━━━━━ Records for processing
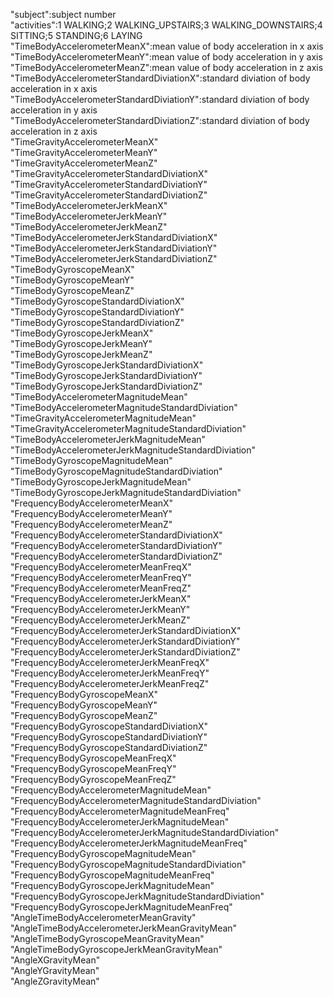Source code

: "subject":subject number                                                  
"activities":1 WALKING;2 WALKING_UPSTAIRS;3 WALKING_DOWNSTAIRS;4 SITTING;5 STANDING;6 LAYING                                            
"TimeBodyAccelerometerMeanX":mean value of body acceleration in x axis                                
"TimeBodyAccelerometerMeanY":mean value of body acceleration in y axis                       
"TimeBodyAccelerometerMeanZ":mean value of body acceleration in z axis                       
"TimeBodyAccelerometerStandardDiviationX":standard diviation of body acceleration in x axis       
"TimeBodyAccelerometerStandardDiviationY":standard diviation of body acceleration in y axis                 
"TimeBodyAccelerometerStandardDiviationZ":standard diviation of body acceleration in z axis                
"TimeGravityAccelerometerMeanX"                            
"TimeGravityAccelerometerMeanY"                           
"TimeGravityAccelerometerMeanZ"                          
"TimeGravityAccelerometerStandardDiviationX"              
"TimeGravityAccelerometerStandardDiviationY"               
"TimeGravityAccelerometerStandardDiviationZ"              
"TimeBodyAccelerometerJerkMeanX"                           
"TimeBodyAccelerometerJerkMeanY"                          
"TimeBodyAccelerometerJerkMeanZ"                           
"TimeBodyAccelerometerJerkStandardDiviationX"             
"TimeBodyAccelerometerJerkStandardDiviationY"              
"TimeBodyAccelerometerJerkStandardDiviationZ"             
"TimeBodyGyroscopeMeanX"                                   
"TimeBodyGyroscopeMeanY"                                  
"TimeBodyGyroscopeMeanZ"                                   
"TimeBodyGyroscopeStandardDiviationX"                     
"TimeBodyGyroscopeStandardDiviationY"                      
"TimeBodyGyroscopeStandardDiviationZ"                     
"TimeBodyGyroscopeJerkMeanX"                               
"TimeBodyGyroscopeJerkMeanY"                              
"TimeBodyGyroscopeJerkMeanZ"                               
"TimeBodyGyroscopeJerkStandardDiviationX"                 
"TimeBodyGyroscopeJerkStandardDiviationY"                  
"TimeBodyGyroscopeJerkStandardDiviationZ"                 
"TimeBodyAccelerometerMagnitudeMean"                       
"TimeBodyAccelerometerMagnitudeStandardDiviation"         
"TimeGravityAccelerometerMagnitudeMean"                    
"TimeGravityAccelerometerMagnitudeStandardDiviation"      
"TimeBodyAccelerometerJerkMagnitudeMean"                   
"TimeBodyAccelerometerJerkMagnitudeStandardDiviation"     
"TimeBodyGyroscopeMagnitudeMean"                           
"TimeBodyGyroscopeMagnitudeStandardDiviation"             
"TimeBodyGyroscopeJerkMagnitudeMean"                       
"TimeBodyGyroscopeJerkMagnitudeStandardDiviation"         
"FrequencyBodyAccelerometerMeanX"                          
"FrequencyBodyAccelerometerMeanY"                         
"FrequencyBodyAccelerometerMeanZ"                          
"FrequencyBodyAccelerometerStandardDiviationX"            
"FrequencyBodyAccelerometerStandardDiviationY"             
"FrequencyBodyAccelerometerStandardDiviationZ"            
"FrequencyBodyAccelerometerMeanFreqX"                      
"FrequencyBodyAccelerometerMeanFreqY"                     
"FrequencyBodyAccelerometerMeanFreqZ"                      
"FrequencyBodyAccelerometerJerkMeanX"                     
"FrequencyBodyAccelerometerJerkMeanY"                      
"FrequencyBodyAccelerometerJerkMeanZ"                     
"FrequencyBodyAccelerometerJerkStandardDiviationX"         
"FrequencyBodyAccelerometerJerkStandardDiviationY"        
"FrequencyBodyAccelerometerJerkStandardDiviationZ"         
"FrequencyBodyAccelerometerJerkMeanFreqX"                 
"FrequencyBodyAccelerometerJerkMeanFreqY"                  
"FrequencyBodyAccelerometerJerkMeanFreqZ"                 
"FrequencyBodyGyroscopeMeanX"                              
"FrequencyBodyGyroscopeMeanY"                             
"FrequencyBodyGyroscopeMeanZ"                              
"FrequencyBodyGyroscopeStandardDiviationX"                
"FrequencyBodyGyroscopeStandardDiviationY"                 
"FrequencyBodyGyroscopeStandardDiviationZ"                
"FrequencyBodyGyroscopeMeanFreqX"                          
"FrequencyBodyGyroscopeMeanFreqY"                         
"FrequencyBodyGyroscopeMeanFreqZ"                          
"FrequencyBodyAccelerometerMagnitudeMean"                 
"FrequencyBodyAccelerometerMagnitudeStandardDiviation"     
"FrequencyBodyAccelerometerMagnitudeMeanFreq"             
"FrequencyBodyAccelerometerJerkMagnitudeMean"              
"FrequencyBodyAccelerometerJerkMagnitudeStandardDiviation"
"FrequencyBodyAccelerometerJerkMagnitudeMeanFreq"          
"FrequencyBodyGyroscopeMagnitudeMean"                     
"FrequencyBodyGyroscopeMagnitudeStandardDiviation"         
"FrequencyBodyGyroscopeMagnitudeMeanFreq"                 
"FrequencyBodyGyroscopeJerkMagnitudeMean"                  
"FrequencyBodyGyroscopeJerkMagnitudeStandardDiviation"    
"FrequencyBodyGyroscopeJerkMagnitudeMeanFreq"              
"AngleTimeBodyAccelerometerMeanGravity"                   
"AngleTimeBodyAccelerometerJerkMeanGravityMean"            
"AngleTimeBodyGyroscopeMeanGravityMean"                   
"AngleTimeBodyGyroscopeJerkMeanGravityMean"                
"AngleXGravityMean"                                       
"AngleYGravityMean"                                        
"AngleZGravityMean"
━━━━━━━━━━
▶ [Exercise requirements]
Verbatim repetition of the entries is required, excluding any pictures.

▶ [Answer to this problem]
Source code

: "subject":subject number                                                  
"activities":1 WALKING;2 WALKING_UPSTAIRS;3 WALKING_DOWNSTAIRS;4 SITTING;5 STANDING;6 LAYING                                            
"TimeBodyAccelerometerMeanX":mean value of body acceleration in x axis                                
"TimeBodyAccelerometerMeanY":mean value of body acceleration in y axis                       
"TimeBodyAccelerometerMeanZ":mean value of body acceleration in z axis                       
"TimeBodyAccelerometerStandardDiviationX":standard diviation of body acceleration in x axis       
"TimeBodyAccelerometerStandardDiviationY":standard diviation of body acceleration in y axis                 
"TimeBodyAccelerometerStandardDiviationZ":standard diviation of body acceleration in z axis                
"TimeGravityAccelerometerMeanX"                            
"TimeGravityAccelerometerMeanY"                           
"TimeGravityAccelerometerMeanZ"                          
"TimeGravityAccelerometerStandardDiviationX"              
"TimeGravityAccelerometerStandardDiviationY"               
"TimeGravityAccelerometerStandardDiviationZ"              
"TimeBodyAccelerometerJerkMeanX"                           
"TimeBodyAccelerometerJerkMeanY"                          
"TimeBodyAccelerometerJerkMeanZ"                           
"TimeBodyAccelerometerJerkStandardDiviationX"             
"TimeBodyAccelerometerJerkStandardDiviationY"              
"TimeBodyAccelerometerJerkStandardDiviationZ"             
"TimeBodyGyroscopeMeanX"                                   
"TimeBodyGyroscopeMeanY"                                  
"TimeBodyGyroscopeMeanZ"                                   
"TimeBodyGyroscopeStandardDiviationX"                     
"TimeBodyGyroscopeStandardDiviationY"                      
"TimeBodyGyroscopeStandardDiviationZ"                     
"TimeBodyGyroscopeJerkMeanX"                               
"TimeBodyGyroscopeJerkMeanY"                              
"TimeBodyGyroscopeJerkMeanZ"                               
"TimeBodyGyroscopeJerkStandardDiviationX"                 
"TimeBodyGyroscopeJerkStandardDiviationY"                  
"TimeBodyGyroscopeJerkStandardDiviationZ"                 
"TimeBodyAccelerometerMagnitudeMean"                       
"TimeBodyAccelerometerMagnitudeStandardDiviation"         
"TimeGravityAccelerometerMagnitudeMean"                    
"TimeGravityAccelerometerMagnitudeStandardDiviation"      
"TimeBodyAccelerometerJerkMagnitudeMean"                   
"TimeBodyAccelerometerJerkMagnitudeStandardDiviation"     
"TimeBodyGyroscopeMagnitudeMean"                           
"TimeBodyGyroscopeMagnitudeStandardDiviation"             
"TimeBodyGyroscopeJerkMagnitudeMean"                       
"TimeBodyGyroscopeJerkMagnitudeStandardDiviation"         
"FrequencyBodyAccelerometerMeanX"                          
"FrequencyBodyAccelerometerMeanY"                         
"FrequencyBodyAccelerometerMeanZ"                          
"FrequencyBodyAccelerometerStandardDiviationX"            
"FrequencyBodyAccelerometerStandardDiviationY"             
"FrequencyBodyAccelerometerStandardDiviationZ"            
"FrequencyBodyAccelerometerMeanFreqX"                      
"FrequencyBodyAccelerometerMeanFreqY"                     
"FrequencyBodyAccelerometerMeanFreqZ"                      
"FrequencyBodyAccelerometerJerkMeanX"                     
"FrequencyBodyAccelerometerJerkMeanY"                      
"FrequencyBodyAccelerometerJerkMeanZ"                     
"FrequencyBodyAccelerometerJerkStandardDiviationX"         
"FrequencyBodyAccelerometerJerkStandardDiviationY"        
"FrequencyBodyAccelerometerJerkStandardDiviationZ"         
"FrequencyBodyAccelerometerJerkMeanFreqX"                 
"FrequencyBodyAccelerometerJerkMeanFreqY"                  
"FrequencyBodyAccelerometerJerkMeanFreqZ"                 
"FrequencyBodyGyroscopeMeanX"                              
"FrequencyBodyGyroscopeMeanY"                             
"FrequencyBodyGyroscopeMeanZ"                              
"FrequencyBodyGyroscopeStandardDiviationX"                
"FrequencyBodyGyroscopeStandardDiviationY"                 
"FrequencyBodyGyroscopeStandardDiviationZ"                
"FrequencyBodyGyroscopeMeanFreqX"                          
"FrequencyBodyGyroscopeMeanFreqY"                         
"FrequencyBodyGyroscopeMeanFreqZ"                          
"FrequencyBodyAccelerometerMagnitudeMean"                 
"FrequencyBodyAccelerometerMagnitudeStandardDiviation"     
"FrequencyBodyAccelerometerMagnitudeMeanFreq"             
"FrequencyBodyAccelerometerJerkMagnitudeMean"              
"FrequencyBodyAccelerometerJerkMagnitudeStandardDiviation"
"FrequencyBodyAccelerometerJerkMagnitudeMeanFreq"          
"FrequencyBodyGyroscopeMagnitudeMean"                     
"FrequencyBodyGyroscopeMagnitudeStandardDiviation"         
"FrequencyBodyGyroscopeMagnitudeMeanFreq"                 
"FrequencyBodyGyroscopeJerkMagnitudeMean"                  
"FrequencyBodyGyroscopeJerkMagnitudeStandardDiviation"    
"FrequencyBodyGyroscopeJerkMagnitudeMeanFreq"              
"AngleTimeBodyAccelerometerMeanGravity"                   
"AngleTimeBodyAccelerometerJerkMeanGravityMean"            
"AngleTimeBodyGyroscopeMeanGravityMean"                   
"AngleTimeBodyGyroscopeJerkMeanGravityMean"                
"AngleXGravityMean"                                       
"AngleYGravityMean"                                        
"AngleZGravityMean"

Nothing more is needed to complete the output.